Prima che si mettesse
in moto, però, ho dovuto aspettare che si riprendesse dallo
choc di dover tornare in Giappone in brevissimo tempo, per il mio
matrimonio.
“Stanno
impacchettando le tue cose a casa nostra,
cioè mia,
ormai...” lo dice con un tono di voce un po’ mesto,
immagino che per lui sia come vedere un figlio, andare via di casa.
“Eh prima o
poi dovevo pur spiccare il volo dal nido, no?” chiedo con
fare allegro, per sdrammatizzare.
Roberto annuisce
sorridendo.
“Solo che tu
tendi leggermente ad accelerare i tempi, rispetto alla media...
mondiale!” esclama infine, ridendo divertito.
Arrossisco, portando
la mano alla nuca, nel mio classico gesto d’imbarazzo.
“E’
tutto ok anche per la sorpresa, la consegneranno in tempo...”

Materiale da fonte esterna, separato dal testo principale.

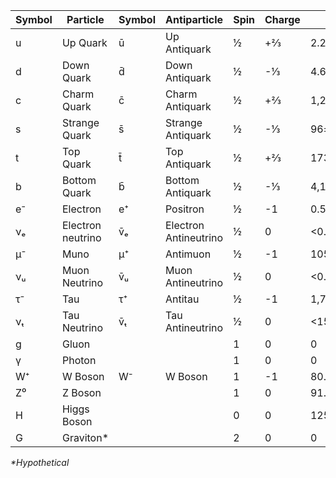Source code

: 
|Symbol|Particle|Symbol|Antiparticle|Spin|Charge|Mass (MeV/c²)|
|------|--------|------|------------|----|------|-------------|
|u|Up Quark|ū|Up Antiquark|½|+⅔|2.2|2.2±⁰⋅⁶₀.₄|
|d|Down Quark|d̄|Down Antiquark|½|-⅓|4.6±⁰⋅⁵₀.₄|
|c|Charm Quark|c̄|Charm Antiquark|½|+⅔|1,280±30|
|s|Strange Quark|s̄|Strange Antiquark|½|-⅓|96±⁸₄|
|t|Top Quark|t̄|Top Antiquark|½|+⅔|173,100±600|
|b|Bottom Quark|b̄|Bottom Antiquark|½|-⅓|4,180±⁴⁰₃₀|
|e⁻|Electron|e⁺|Positron|½|-1|0.5109989461±0.0000000031|
|νₑ|Electron neutrino|v̄ₑ|Electron Antineutrino|½|0|<0.0000022|
|μ⁻|Muno|μ⁺|Antimuon|½|-1|105.6583745±0.0000024|
|νᵤ|Muon Neutrino|v̄ᵤ|Muon Antineutrino|½|0|<0.170|
|τ⁻|Tau|τ⁺|Antitau|½|-1|1,776.86±0.12|
|νₜ|Tau Neutrino|v̄ₜ|Tau Antineutrino|½|0|<15.5|
|g|Gluon|||1|0|0|
|γ|Photon|||1|0|0|
|W⁺|W Boson|W⁻|W Boson|1|-1|80.385±0.015|
|Z⁰|Z Boson|||1|0|91.1875±0.0021|
|H|Higgs Boson|||0|0|125.09±0.24|
|G|Graviton*|||2|0|0|

 _*Hypothetical_

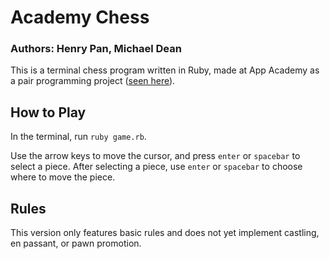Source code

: # Academy Chess
### Authors: Henry Pan, Michael Dean

This is a terminal chess program written in Ruby, made at App Academy as a pair programming project ([seen here](https://github.com/henry-pan/AA-Classwork/tree/main/W4D3)).

## How to Play
In the terminal, run `ruby game.rb`.

Use the arrow keys to move the cursor, and press `enter` or `spacebar` to select a piece. After selecting a piece, use `enter` or `spacebar` to choose where to move the piece.

## Rules
This version only features basic rules and does not yet implement castling, en passant, or pawn promotion.
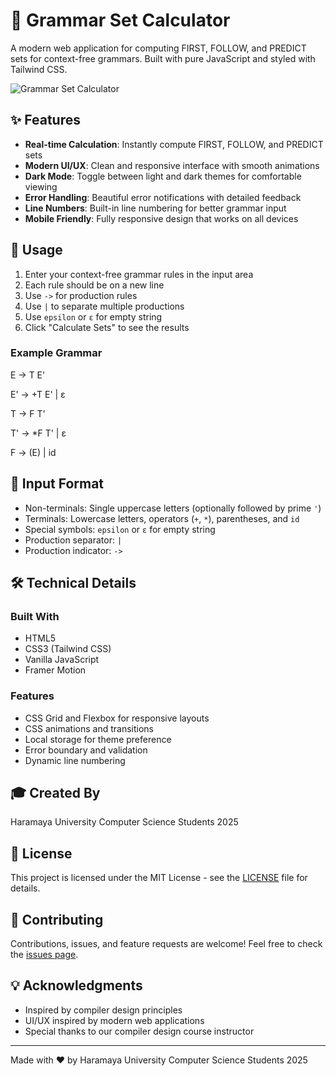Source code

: # 🎯 Grammar Set Calculator

A modern web application for computing FIRST, FOLLOW, and PREDICT sets for context-free grammars. Built with pure JavaScript and styled with Tailwind CSS.

![Grammar Set Calculator](preview.gif)

## ✨ Features

- **Real-time Calculation**: Instantly compute FIRST, FOLLOW, and PREDICT sets
- **Modern UI/UX**: Clean and responsive interface with smooth animations
- **Dark Mode**: Toggle between light and dark themes for comfortable viewing
- **Error Handling**: Beautiful error notifications with detailed feedback
- **Line Numbers**: Built-in line numbering for better grammar input
- **Mobile Friendly**: Fully responsive design that works on all devices

## 🚀 Usage

1. Enter your context-free grammar rules in the input area
2. Each rule should be on a new line
3. Use `->` for production rules
4. Use `|` to separate multiple productions
5. Use `epsilon` or `ε` for empty string
6. Click "Calculate Sets" to see the results

### Example Grammar
E  -> T E'

E' -> +T E' | ε

T  -> F T'

T' -> *F T' | ε

F  -> (E) | id


## 🎨 Input Format

- Non-terminals: Single uppercase letters (optionally followed by prime `'`)
- Terminals: Lowercase letters, operators (`+`, `*`), parentheses, and `id`
- Special symbols: `epsilon` or `ε` for empty string
- Production separator: `|`
- Production indicator: `->`

## 🛠️ Technical Details

### Built With
- HTML5
- CSS3 (Tailwind CSS)
- Vanilla JavaScript
- Framer Motion

### Features
- CSS Grid and Flexbox for responsive layouts
- CSS animations and transitions
- Local storage for theme preference
- Error boundary and validation
- Dynamic line numbering

## 🎓 Created By

Haramaya University Computer Science Students 2025

## 📝 License

This project is licensed under the MIT License - see the [LICENSE](LICENSE) file for details.

## 🤝 Contributing

Contributions, issues, and feature requests are welcome! Feel free to check the [issues page](issues).

## 💡 Acknowledgments

- Inspired by compiler design principles
- UI/UX inspired by modern web applications
- Special thanks to our compiler design course instructor

---
Made with ❤️ by Haramaya University Computer Science Students 2025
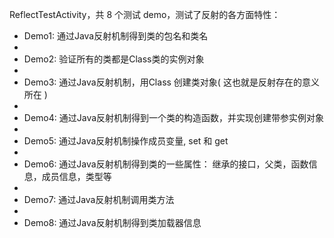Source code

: ReflectTestActivity，共 8 个测试 demo，测试了反射的各方面特性：

 * Demo1: 通过Java反射机制得到类的包名和类名
 *
 * Demo2: 验证所有的类都是Class类的实例对象
 *
 * Demo3: 通过Java反射机制，用Class 创建类对象( 这也就是反射存在的意义所在 )
 *
 * Demo4: 通过Java反射机制得到一个类的构造函数，并实现创建带参实例对象
 *
 * Demo5: 通过Java反射机制操作成员变量, set 和 get
 *
 * Demo6: 通过Java反射机制得到类的一些属性： 继承的接口，父类，函数信息，成员信息，类型等
 *
 * Demo7: 通过Java反射机制调用类方法
 *
 * Demo8: 通过Java反射机制得到类加载器信息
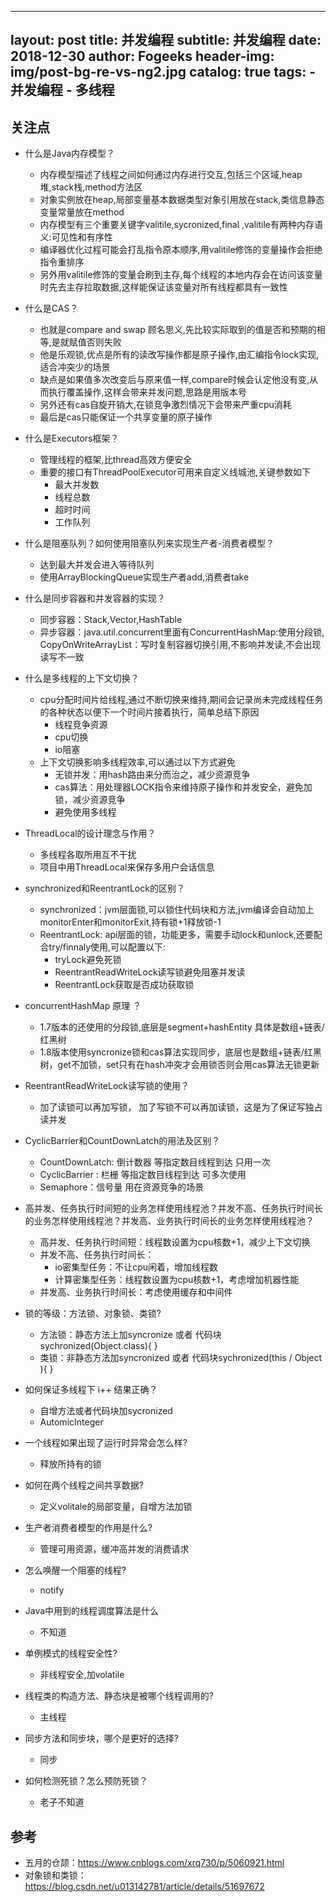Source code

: 
---
layout:  post
title:		并发编程
subtitle:		并发编程
date:     2018-12-30
author:   Fogeeks
header-img: img/post-bg-re-vs-ng2.jpg
catalog: true
tags:
    - 并发编程
    - 多线程
---
 
 
 
## 关注点

- 什么是Java内存模型？
    - 内存模型描述了线程之间如何通过内存进行交互,包括三个区域,heap堆,stack栈,method方法区
    - 对象实例放在heap,局部变量基本数据类型对象引用放在stack,类信息静态变量常量放在method
    - 内存模型有三个重要关键字valitile,sycronized,final ,valitile有两种内存语义:可见性和有序性
    - 编译器优化过程可能会打乱指令原本顺序,用valitile修饰的变量操作会拒绝指令重排序
    - 另外用valitile修饰的变量会刷到主存,每个线程的本地内存会在访问该变量时先去主存拉取数据,这样能保证该变量对所有线程都具有一致性

- 什么是CAS？
    - 也就是compare and swap 顾名思义,先比较实际取到的值是否和预期的相等,是就赋值否则失败
    - 他是乐观锁,优点是所有的读改写操作都是原子操作,由汇编指令lock实现,适合冲突少的场景
    - 缺点是如果值多次改变后与原来值一样,compare时候会认定他没有变,从而执行覆盖操作,这样会带来并发问题,思路是用版本号
    - 另外还有cas自旋开销大,在锁竞争激烈情况下会带来严重cpu消耗
    - 最后是cas只能保证一个共享变量的原子操作

- 什么是Executors框架？
    - 管理线程的框架,比thread高效方便安全
    - 重要的接口有ThreadPoolExecutor可用来自定义线城池,关键参数如下
      + 最大并发数
      + 线程总数
      + 超时时间
      + 工作队列

- 什么是阻塞队列？如何使用阻塞队列来实现生产者-消费者模型？
    - 达到最大并发会进入等待队列
    - 使用ArrayBlockingQueue实现生产者add,消费者take

- 什么是同步容器和并发容器的实现？
    - 同步容器：Stack,Vector,HashTable
    - 异步容器：java.util.concurrent里面有ConcurrentHashMap:使用分段锁,
               CopyOnWriteArrayList：写时复制容器切换引用,不影响并发读,不会出现读写不一致

- 什么是多线程的上下文切换？
    - cpu分配时间片给线程,通过不断切换来维持,期间会记录尚未完成线程任务的各种状态以便下一个时间片接着执行，简单总结下原因
        + 线程竞争资源
        + cpu切换
        + io阻塞
    - 上下文切换影响多线程效率,可以通过以下方式避免
        + 无锁并发：用hash路由来分而治之，减少资源竞争
        + cas算法：用处理器LOCK指令来维持原子操作和并发安全，避免加锁，减少资源竞争
        + 避免使用多线程

- ThreadLocal的设计理念与作用？
    - 多线程各取所用互不干扰
    - 项目中用ThreadLocal<ConcurrentHashMap>来保存多用户会话信息

- synchronized和ReentrantLock的区别？
    - synchronized：jvm层面锁,可以锁住代码块和方法,jvm编译会自动加上monitorEnter和monitorExit,持有锁+1释放锁-1
    - ReentrantLock: api层面的锁，功能更多，需要手动lock和unlock,还要配合try/finnaly使用,可以配置以下:
        + tryLock避免死锁
        + ReentrantReadWriteLock读写锁避免阻塞并发读
        + ReentrantLock获取是否成功获取锁

- concurrentHashMap 原理 ？
    - 1.7版本的还使用的分段锁,底层是segment+hashEntity 具体是数组+链表/红黑树
    - 1.8版本使用syncronize锁和cas算法实现同步，底层也是数组+链表/红黑树，get不加锁，set只有在hash冲突才会用锁否则会用cas算法无锁更新

- ReentrantReadWriteLock读写锁的使用？
    - 加了读锁可以再加写锁， 加了写锁不可以再加读锁，这是为了保证写独占读并发

- CyclicBarrier和CountDownLatch的用法及区别？
    - CountDownLatch: 倒计数器 等指定数目线程到达 只用一次
    - CyclicBarrier : 栏栅 等指定数目线程到达 可多次使用
    - Semaphore：信号量 用在资源竞争的场景

- 高并发、任务执行时间短的业务怎样使用线程池？并发不高、任务执行时间长的业务怎样使用线程池？并发高、业务执行时间长的业务怎样使用线程池？
    - 高并发、任务执行时间短：线程数设置为cpu核数+1，减少上下文切换
    - 并发不高、任务执行时间长：
        + io密集型任务：不让cpu闲着，增加线程数
        + 计算密集型任务：线程数设置为cpu核数+1，考虑增加机器性能
    - 并发高、业务执行时间长：考虑使用缓存和中间件

- 锁的等级：方法锁、对象锁、类锁?
    - 方法锁：静态方法上加syncronize 或者 代码块sychronized(Object.class){ }
    - 类锁：非静态方法加syncronized 或者 代码块sychronized(this / Object ){ }

- 如何保证多线程下 i++ 结果正确？
    - 自增方法或者代码块加sycronized
    - AutomicInteger

- 一个线程如果出现了运行时异常会怎么样?
    - 释放所持有的锁

- 如何在两个线程之间共享数据?
    - 定义volitale的局部变量，自增方法加锁

- 生产者消费者模型的作用是什么?
    - 管理可用资源，缓冲高并发的消费请求

- 怎么唤醒一个阻塞的线程?
    - notify

- Java中用到的线程调度算法是什么
    - 不知道

- 单例模式的线程安全性?
    - 非线程安全,加volatile

- 线程类的构造方法、静态块是被哪个线程调用的?
    - 主线程

- 同步方法和同步块，哪个是更好的选择?
    - 同步

- 如何检测死锁？怎么预防死锁？
    - 老子不知道


## 参考

- 五月的仓颉：https://www.cnblogs.com/xrq730/p/5060921.html
- 对象锁和类锁：https://blog.csdn.net/u013142781/article/details/51697672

aggiunge, riferendosi al mio regalo di nozze per Sanae.
Un pianoforte a coda
Steinway & Sons, che mi è costato una fortuna e che
mi ha suggerito Mendo, visto la mia ignoranza in materia, dichiarando
pomposamente che, se volevo regalarle quello strumento, dovevo puntare
sull’eccellenza.
Sorrido
all’idea di mostrarlo a Sanae, nella nostra nuova casa,
curioso di vedere l’espressione del suo volto, di fronte a
tanta magnificenza.
Con la coda
dell’occhio la cerco di nuovo e la scovo mentre si dirige
verso il palco dell’orchestra.
Bellissima nel suo vestito candido e con le gote arrossate dalla gioia.
“Roberto...
Pensi che Sanae si troverà bene in Brasile?”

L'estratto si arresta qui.